- [Assignment]:
Return each line of the entries that holds the string "https".
==== Provided material
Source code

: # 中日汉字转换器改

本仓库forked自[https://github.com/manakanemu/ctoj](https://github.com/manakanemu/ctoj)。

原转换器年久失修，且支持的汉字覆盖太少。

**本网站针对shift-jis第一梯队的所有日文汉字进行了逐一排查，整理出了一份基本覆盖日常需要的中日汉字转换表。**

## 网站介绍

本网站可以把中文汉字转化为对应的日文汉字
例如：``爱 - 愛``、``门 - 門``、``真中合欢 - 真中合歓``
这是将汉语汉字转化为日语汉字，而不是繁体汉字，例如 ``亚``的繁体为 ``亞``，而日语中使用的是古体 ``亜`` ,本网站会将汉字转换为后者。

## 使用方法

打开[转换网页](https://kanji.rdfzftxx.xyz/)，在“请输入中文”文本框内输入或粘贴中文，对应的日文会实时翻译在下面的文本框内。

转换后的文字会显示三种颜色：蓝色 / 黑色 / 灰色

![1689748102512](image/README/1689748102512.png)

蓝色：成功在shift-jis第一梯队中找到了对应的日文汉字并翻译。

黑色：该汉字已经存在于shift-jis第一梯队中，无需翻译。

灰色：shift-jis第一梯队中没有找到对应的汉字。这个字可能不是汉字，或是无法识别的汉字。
========
- [Completed exercise]:
本仓库forked自[https://github.com/manakanemu/ctoj](https://github.com/manakanemu/ctoj)。
打开[转换网页](https://kanji.rdfzftxx.xyz/)，在“请输入中文”文本框内输入或粘贴中文，对应的日文会实时翻译在下面的文本框内。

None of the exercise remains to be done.